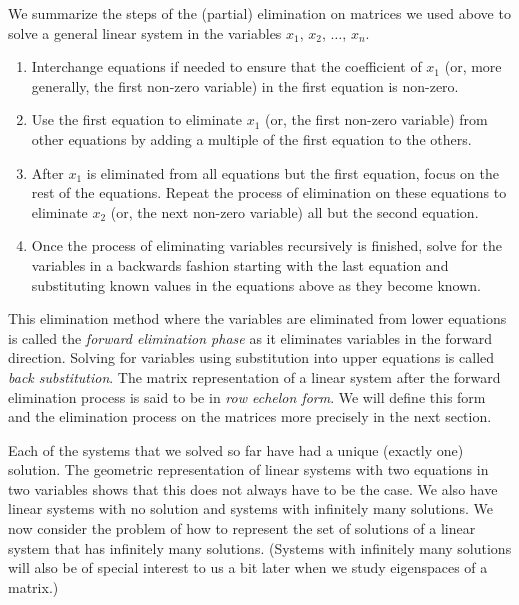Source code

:We summarize the steps of the (partial) elimination on matrices we used above to solve a general linear system in the variables $x_1$, $x_2$, $\ldots$, $x_n$.
\begin{enumerate}
\item Interchange equations if needed to ensure that the coefficient of $x_1$ (or, more generally, the first non-zero variable) in the first equation is non-zero.
\item Use the first equation to eliminate $x_1$ (or, the first non-zero variable) from other equations by adding a multiple of the first equation to the others.
\item After $x_1$ is eliminated from all equations but the first equation, focus on the rest of the equations. Repeat the process of elimination on these equations to eliminate $x_2$  (or, the next non-zero variable) all but the second equation. 
\item Once the process of eliminating variables recursively is finished, solve for the variables in a backwards fashion starting with the last equation and substituting known values in the equations above as they become known.
\end{enumerate}
This elimination method where the variables are eliminated from lower equations is called the \emph{forward elimination phase} as it eliminates variables in the forward direction. Solving for variables using substitution into upper equations is called \emph{back substitution}. The matrix representation of a linear system after the forward elimination process is said to be in \emph{row echelon form}. We will define this form and the elimination process on the matrices more precisely in the next section.

\label{sec:sys_inf_sols}

Each of the systems that we solved so far have had a unique (exactly one) solution. The geometric representation of linear systems with two equations in two variables shows that this does not always have to be the case. We also have linear systems with no solution and systems with infinitely many solutions. We now consider the problem of how to represent the set of solutions of a linear system that has infinitely many solutions. (Systems with infinitely many solutions will also be of special interest to us a bit later when we study eigenspaces of a matrix.)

____________________

Work to be completed » Word for word, copy every line of the data, excluding any pictures.

Problem solution »
Source code

:We summarize the steps of the (partial) elimination on matrices we used above to solve a general linear system in the variables $x_1$, $x_2$, $\ldots$, $x_n$.
\begin{enumerate}
\item Interchange equations if needed to ensure that the coefficient of $x_1$ (or, more generally, the first non-zero variable) in the first equation is non-zero.
\item Use the first equation to eliminate $x_1$ (or, the first non-zero variable) from other equations by adding a multiple of the first equation to the others.
\item After $x_1$ is eliminated from all equations but the first equation, focus on the rest of the equations. Repeat the process of elimination on these equations to eliminate $x_2$  (or, the next non-zero variable) all but the second equation. 
\item Once the process of eliminating variables recursively is finished, solve for the variables in a backwards fashion starting with the last equation and substituting known values in the equations above as they become known.
\end{enumerate}
This elimination method where the variables are eliminated from lower equations is called the \emph{forward elimination phase} as it eliminates variables in the forward direction. Solving for variables using substitution into upper equations is called \emph{back substitution}. The matrix representation of a linear system after the forward elimination process is said to be in \emph{row echelon form}. We will define this form and the elimination process on the matrices more precisely in the next section.

\label{sec:sys_inf_sols}

Each of the systems that we solved so far have had a unique (exactly one) solution. The geometric representation of linear systems with two equations in two variables shows that this does not always have to be the case. We also have linear systems with no solution and systems with infinitely many solutions. We now consider the problem of how to represent the set of solutions of a linear system that has infinitely many solutions. (Systems with infinitely many solutions will also be of special interest to us a bit later when we study eigenspaces of a matrix.)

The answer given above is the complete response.